Hello PostgreSQL Community!
Not long ago I opened an issue regarding
the problem about:
"terminating walsender process
due to replication timeout" problem:
https://www.postgresql.org/message-id/OF85C33E30.171C1C23-ON432583F9.003F5B16-432583F9.003FBAD7%40iba.by
Thanks Everyone for your comprehensive explanations.
Basically I faced this problem because of small wal_sender_timeout
value (1 second) and quite large volume of data to be replicated.
There were some assumptions about some problems with my network. But
during my investigation I assured that it was not network problem.
I took a look in postgresql source
code. As far as I understood walsender can send some data to walreceiver
regarding some changes and so-called keepalive messages.
Exactly these keepalive messages walsender sends periodically once per
wal_sender_timeout seconds (once per 1 second in my case) and expects
to get responses from the walreceiver that everything goes ok.

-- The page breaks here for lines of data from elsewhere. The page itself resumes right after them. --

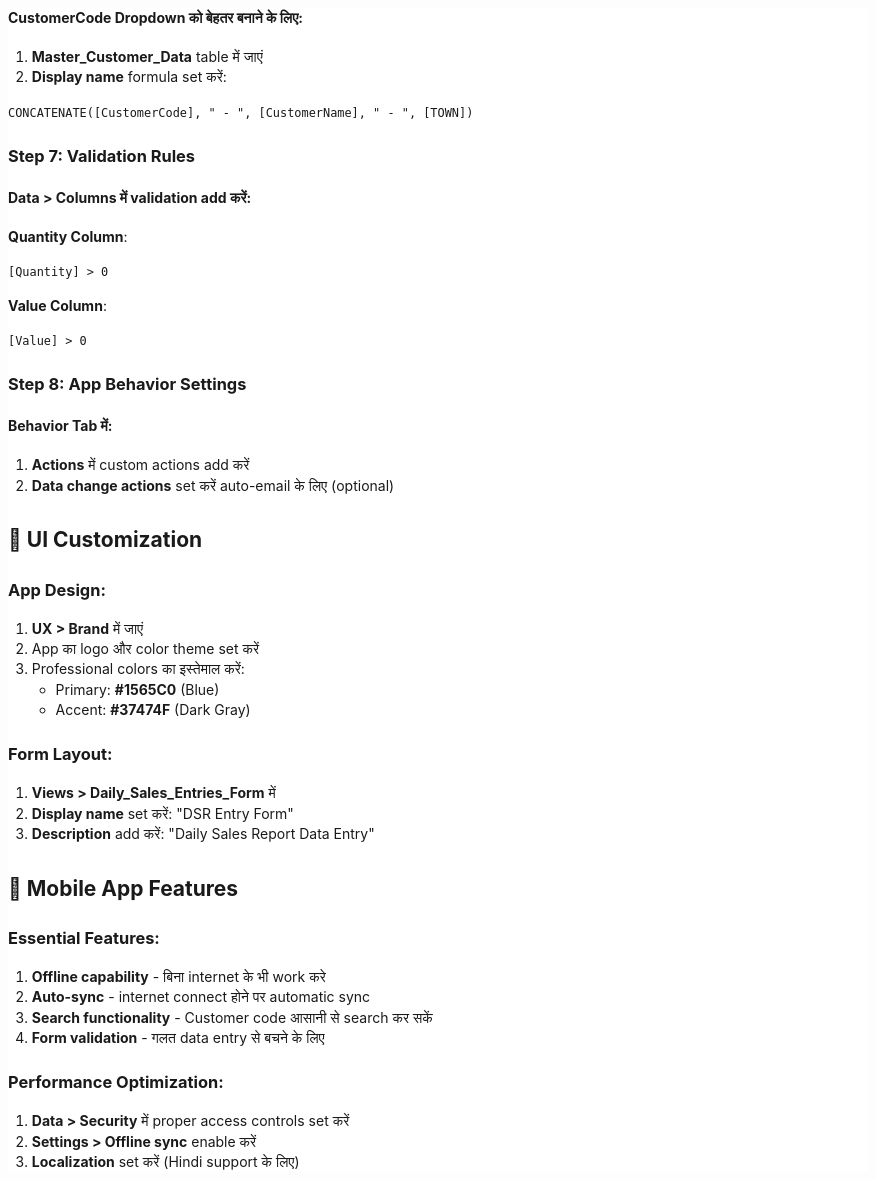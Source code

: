 #### CustomerCode Dropdown को बेहतर बनाने के लिए:
1. **Master_Customer_Data** table में जाएं
2. **Display name** formula set करें:
```
CONCATENATE([CustomerCode], " - ", [CustomerName], " - ", [TOWN])
```

### Step 7: Validation Rules

#### Data > Columns में validation add करें:

**Quantity Column**:
```
[Quantity] > 0
```

**Value Column**:
```
[Value] > 0
```

### Step 8: App Behavior Settings

#### Behavior Tab में:
1. **Actions** में custom actions add करें
2. **Data change actions** set करें auto-email के लिए (optional)

## 🎨 UI Customization

### App Design:
1. **UX > Brand** में जाएं
2. App का logo और color theme set करें
3. Professional colors का इस्तेमाल करें:
   - Primary: **#1565C0** (Blue)
   - Accent: **#37474F** (Dark Gray)

### Form Layout:
1. **Views > Daily_Sales_Entries_Form** में
2. **Display name** set करें: "DSR Entry Form"
3. **Description** add करें: "Daily Sales Report Data Entry"

## 📱 Mobile App Features

### Essential Features:
1. **Offline capability** - बिना internet के भी work करे
2. **Auto-sync** - internet connect होने पर automatic sync
3. **Search functionality** - Customer code आसानी से search कर सकें
4. **Form validation** - गलत data entry से बचने के लिए

### Performance Optimization:
1. **Data > Security** में proper access controls set करें
2. **Settings > Offline sync** enable करें
3. **Localization** set करें (Hindi support के लिए)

I switched on trace and repeated
my test. I found out that walreceiver starts processing of the "keepalive"
message in 3 seconds after its sending.
As far as I understand it happened because walreceiver was busy by accepting
all the changes from the master and writing it to its standby WAL logs.

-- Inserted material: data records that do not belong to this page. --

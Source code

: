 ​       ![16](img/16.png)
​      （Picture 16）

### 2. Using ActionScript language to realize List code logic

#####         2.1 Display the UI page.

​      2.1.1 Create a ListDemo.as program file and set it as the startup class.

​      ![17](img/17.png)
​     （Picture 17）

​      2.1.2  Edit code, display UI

So the standby postgres log was overloaded overfilled by the entries regarding
writing its own WALs:
18642 2019-05-28 05:08:31
EDT 00000 DEBUG: record known xact 559 latestObservedXid 559
18642 2019-05-28 05:08:31 EDT 00000 CONTEXT: WAL redo at 0/112CE9C0 for
Heap/LOCK: off 53: xid 559: flags 0 LOCK_ONLY EXCL_LOCK
18642 2019-05-28 05:08:31 EDT 00000 DEBUG: record known xact 559 latestObservedXid
559
18642 2019-05-28 05:08:31 EDT 00000 CONTEXT: WAL redo at 0/112CE9F8 for
Heap/UPDATE: off 53 xmax 559 ; new off 129 xmax 0
18642 2019-05-28 05:08:31 EDT 00000 DEBUG: record known xact 559 latestObservedXid
559
18642 2019-05-28 05:08:31 EDT 00000 CONTEXT: WAL redo at 0/112CEA48 for
Heap/LOCK: off 54: xid 559: flags 0 LOCK_ONLY EXCL_LOCK
18642 2019-05-28 05:08:31 EDT 00000 DEBUG: record known xact 559 latestObservedXid
559
18642 2019-05-28 05:08:31 EDT 00000 CONTEXT: WAL redo at 0/112CEA80 for
Heap/UPDATE: off 54 xmax 559 ; new off 130 xmax 0
18642 2019-05-28 05:08:31 EDT 00000 DEBUG: record known xact 559 latestObservedXid
559
So because of writing large volume of
data it was not able to handle the next messages quickly. It seems not
to be related to network bandwidth or CPU saturation.

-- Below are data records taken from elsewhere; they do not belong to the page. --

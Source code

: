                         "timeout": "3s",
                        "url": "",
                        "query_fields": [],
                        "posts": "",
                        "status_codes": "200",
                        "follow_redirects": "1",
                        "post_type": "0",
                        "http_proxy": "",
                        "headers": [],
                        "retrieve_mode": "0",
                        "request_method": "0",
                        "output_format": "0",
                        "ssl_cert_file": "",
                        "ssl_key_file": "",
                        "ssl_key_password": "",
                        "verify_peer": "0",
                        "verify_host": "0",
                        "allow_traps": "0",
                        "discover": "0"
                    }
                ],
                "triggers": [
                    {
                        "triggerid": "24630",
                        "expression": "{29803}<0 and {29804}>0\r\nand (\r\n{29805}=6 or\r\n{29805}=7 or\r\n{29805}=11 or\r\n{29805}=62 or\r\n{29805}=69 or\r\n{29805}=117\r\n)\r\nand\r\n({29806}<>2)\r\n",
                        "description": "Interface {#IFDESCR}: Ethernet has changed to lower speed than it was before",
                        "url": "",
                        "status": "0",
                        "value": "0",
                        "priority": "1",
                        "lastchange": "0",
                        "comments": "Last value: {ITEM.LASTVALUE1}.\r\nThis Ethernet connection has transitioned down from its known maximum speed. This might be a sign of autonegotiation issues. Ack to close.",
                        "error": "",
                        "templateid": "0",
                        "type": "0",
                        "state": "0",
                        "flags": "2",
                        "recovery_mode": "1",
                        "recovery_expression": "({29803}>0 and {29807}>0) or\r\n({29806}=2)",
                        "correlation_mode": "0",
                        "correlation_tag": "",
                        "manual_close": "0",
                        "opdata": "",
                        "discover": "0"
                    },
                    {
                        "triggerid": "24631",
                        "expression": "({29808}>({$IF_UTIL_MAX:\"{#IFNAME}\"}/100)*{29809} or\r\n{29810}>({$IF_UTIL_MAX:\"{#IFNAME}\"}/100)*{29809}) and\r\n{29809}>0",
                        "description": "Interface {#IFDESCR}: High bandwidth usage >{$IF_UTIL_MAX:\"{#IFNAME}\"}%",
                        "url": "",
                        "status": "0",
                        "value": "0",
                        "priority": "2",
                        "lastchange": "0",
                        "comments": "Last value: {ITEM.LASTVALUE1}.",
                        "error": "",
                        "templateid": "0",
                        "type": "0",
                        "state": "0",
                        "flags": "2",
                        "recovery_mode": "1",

Thereby, I see some kind of a contradiction with the official description
of wal_sender_timeout parameter:
Terminate replication
connections that are inactive longer than the specified number of milliseconds.
This is useful for the sending server to detect a standby crash or network
outage.
During my test the connection between master and standby was active and
there was no any network outage. So according to the description there
was no need to terminate replication connection.
So, I have some questions:
Is there any way (e. g. via configuration of other) to make the response
time to keepalive messages independent of the amount of data that the walreceiver
has to process?
If there is no such a way is it possible to update wal_sender_timeout
documentation so it reflects reality?
Best regards,
Andrei Yahorau